ENSIPEDIA.ID, KENDAL – Masa awal kemerdekaan adalah waktu-waktu krusial dalam menentukan keberhasilan berdirinya sebuah negara. Kebijakan yang dikeluarkan oleh pemerintah pusat juga harus tepat agar mampu menunjang kesejahteraan warganya.
Suasana Awal Kemerdekaan
Setelah Indonesia berhasil memproklamasikan kemerdekaannya pada 17 Agustus 1945, Panitia Persiapan Kemerdekaan Indonesia (PPKI) segera melakukan tindakan guna membangun lingkungan pemerintahan.
Pertama, mereka mengesahkan Undang-undang Negara Republik Indonesia dan mengangkat Presiden beserta Wakilnya pada 18 Agustus 1945. Di hari berikutnya yaitu 19 Agustus 1945, mereka membentuk 12 kementerian untuk mendirikan sistem pemerintahan serta membagi Indonesia menjadi 8 provinsi.
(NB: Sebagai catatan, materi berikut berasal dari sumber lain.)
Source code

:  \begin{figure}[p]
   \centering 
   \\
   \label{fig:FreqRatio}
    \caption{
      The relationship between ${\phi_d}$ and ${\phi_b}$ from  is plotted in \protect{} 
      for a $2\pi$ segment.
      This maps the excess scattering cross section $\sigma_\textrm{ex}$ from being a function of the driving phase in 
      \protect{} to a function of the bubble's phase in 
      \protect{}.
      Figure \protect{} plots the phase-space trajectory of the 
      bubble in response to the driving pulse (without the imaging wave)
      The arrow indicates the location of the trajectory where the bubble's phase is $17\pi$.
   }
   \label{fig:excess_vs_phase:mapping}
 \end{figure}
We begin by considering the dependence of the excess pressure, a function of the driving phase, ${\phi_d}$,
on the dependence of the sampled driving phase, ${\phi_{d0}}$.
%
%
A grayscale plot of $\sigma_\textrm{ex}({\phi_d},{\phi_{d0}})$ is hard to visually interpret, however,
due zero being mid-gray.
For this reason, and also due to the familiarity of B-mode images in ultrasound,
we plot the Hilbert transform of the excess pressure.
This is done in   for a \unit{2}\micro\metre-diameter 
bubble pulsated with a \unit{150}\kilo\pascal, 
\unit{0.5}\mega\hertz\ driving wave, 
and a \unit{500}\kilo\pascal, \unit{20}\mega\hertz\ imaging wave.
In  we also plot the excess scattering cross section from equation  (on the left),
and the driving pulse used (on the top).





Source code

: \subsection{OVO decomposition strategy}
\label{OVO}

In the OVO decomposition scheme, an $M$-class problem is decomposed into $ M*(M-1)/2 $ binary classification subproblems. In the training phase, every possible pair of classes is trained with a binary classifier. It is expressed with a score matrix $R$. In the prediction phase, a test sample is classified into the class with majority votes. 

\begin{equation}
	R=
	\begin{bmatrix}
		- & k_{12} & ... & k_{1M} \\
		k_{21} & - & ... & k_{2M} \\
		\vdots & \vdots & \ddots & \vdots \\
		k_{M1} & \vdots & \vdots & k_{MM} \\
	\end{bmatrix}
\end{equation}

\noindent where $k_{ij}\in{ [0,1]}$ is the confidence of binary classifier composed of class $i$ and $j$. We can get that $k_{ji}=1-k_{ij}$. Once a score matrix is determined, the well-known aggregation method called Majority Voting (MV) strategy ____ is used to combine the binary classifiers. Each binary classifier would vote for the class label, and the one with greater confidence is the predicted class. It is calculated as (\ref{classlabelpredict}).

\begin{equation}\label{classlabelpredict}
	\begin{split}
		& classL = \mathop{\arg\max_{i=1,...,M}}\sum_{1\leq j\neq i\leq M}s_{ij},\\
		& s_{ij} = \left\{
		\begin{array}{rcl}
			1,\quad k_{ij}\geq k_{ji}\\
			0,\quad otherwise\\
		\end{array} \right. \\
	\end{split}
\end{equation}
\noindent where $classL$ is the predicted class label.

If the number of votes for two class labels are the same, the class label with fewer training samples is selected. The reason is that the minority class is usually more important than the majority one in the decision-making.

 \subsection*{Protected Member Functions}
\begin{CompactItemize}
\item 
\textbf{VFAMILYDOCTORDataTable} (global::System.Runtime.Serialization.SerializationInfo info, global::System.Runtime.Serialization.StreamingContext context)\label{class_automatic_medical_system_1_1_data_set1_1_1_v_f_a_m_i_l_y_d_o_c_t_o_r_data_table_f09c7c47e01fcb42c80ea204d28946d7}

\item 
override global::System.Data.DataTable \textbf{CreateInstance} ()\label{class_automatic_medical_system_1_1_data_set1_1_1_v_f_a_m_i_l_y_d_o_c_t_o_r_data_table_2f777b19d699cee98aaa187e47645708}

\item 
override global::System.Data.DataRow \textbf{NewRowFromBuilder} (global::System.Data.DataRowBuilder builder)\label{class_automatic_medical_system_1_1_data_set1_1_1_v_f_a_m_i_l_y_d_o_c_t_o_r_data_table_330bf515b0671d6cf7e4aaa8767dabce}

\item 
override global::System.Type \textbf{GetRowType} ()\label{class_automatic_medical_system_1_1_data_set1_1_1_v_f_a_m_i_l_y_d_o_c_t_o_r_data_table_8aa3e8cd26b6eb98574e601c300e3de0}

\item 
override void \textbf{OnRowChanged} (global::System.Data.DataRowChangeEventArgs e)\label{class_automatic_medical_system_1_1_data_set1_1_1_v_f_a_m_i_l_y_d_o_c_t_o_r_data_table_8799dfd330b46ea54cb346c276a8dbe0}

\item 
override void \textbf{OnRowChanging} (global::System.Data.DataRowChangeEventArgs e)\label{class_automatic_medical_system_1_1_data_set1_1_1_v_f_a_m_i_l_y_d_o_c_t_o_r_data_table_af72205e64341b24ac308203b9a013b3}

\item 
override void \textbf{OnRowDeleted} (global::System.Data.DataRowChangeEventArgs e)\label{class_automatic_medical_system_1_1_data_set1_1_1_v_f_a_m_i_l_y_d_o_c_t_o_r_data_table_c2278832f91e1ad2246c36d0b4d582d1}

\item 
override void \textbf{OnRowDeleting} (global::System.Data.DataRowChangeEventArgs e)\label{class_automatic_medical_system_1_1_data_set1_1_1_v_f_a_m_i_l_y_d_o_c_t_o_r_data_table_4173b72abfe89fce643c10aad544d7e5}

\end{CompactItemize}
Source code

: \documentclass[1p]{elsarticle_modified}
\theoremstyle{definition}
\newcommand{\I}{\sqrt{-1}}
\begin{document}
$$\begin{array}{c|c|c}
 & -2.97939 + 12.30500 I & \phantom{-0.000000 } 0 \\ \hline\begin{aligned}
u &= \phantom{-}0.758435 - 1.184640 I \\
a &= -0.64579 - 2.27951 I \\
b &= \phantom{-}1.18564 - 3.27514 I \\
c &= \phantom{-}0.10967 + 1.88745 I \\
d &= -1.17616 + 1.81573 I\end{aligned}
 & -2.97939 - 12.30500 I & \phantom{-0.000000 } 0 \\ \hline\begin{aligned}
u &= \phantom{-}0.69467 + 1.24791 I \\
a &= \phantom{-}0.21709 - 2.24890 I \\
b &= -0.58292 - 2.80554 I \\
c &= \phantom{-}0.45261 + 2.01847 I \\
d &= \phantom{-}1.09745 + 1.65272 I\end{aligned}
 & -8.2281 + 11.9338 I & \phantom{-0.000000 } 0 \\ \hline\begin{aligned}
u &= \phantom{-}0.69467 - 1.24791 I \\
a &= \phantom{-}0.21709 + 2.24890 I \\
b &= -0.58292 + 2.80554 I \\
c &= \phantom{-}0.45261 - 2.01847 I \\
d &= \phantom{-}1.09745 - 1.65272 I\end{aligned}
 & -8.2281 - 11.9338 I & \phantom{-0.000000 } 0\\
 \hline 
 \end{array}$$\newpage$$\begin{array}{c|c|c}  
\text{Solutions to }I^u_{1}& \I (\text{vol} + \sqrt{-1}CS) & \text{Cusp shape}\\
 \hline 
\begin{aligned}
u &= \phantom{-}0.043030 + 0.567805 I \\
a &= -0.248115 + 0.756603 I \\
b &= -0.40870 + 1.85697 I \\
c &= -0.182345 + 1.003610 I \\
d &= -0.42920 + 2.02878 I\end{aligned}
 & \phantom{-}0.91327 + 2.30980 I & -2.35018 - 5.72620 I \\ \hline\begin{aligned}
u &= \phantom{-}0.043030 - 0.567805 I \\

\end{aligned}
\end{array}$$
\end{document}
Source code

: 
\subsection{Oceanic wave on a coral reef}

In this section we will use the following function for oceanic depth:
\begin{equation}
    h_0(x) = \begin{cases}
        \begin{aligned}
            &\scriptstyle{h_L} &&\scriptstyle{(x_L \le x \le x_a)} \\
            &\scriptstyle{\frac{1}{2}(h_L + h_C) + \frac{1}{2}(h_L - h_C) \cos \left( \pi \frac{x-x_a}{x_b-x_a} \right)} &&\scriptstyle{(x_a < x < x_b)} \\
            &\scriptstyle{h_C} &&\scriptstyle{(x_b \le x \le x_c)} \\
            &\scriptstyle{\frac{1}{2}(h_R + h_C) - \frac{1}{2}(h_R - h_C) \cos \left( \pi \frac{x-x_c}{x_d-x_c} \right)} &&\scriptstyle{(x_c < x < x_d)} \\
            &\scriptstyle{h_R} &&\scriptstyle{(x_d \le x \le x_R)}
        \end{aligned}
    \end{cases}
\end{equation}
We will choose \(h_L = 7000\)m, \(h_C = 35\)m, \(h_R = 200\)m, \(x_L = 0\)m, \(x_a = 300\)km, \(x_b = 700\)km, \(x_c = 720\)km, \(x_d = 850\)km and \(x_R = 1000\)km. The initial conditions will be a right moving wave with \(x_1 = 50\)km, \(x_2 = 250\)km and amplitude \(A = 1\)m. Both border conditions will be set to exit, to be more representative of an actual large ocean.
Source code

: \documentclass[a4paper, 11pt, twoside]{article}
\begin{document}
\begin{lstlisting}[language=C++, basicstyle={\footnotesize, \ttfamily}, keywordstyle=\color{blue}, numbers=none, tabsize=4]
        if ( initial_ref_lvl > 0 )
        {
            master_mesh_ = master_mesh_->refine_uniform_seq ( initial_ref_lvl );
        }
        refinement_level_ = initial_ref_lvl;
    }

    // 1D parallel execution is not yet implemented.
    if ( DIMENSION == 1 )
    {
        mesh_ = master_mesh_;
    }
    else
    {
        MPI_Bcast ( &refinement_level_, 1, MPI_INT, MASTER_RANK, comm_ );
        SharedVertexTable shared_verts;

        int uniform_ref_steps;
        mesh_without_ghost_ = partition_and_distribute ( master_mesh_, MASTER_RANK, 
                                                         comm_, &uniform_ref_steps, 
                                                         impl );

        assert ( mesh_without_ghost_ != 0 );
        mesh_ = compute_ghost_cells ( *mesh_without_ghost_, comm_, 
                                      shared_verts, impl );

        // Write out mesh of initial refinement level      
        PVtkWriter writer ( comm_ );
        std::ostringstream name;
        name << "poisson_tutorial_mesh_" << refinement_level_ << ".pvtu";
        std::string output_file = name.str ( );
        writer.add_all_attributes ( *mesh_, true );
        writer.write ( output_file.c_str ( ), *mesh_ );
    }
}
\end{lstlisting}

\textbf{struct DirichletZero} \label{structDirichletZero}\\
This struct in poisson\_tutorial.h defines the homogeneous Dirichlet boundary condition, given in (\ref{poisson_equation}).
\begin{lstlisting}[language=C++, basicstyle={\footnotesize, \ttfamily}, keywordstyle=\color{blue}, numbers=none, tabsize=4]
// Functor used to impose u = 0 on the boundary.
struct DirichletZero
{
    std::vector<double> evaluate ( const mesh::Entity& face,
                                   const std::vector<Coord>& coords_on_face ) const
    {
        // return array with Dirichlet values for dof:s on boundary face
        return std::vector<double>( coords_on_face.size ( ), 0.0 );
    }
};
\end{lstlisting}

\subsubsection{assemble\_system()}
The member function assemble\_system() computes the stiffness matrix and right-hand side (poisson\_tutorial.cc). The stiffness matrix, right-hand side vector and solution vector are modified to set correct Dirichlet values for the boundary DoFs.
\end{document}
Masing-masing kementerian kemudian menjalanlan tugas dan wewenangnya. Di lingkungan Kementerian Keuangan yang kala itu dijabat oleh A.A Maramis, mengeluarkan Dekrit dengan tiga keputusan penting di dalamnya, Dekrit tersebut diterbitkan pada 29 September 1945.
Isi Dekrit Kementerian Keuangan
1. Tidak mengakui hal dan wewenang pejabat pemerintahan tentara Jepang untuk menerbitkan dan menandatangani surat-surat perintah membayar uang dan lain-lain dokumen yang berhubungan dengan pengeluaran negara,
2. Terhitung mulai 29 September 1945, hak dan wewenang pejabat pemerintahan tentara Jepang diserahkan kepada Pembantu Bendahara Negara yang ditunjuk dan bertanggungjawab pada Menteri Keuangan,
3. Kantor-kantor kas negara dan semua instansi yang melakukan tugas kas negara (kantor pos) harus menolak pembayaran atas surat perintah membayar uang yang tidak ditandatangani oleh Pembantu Bendahara Negara.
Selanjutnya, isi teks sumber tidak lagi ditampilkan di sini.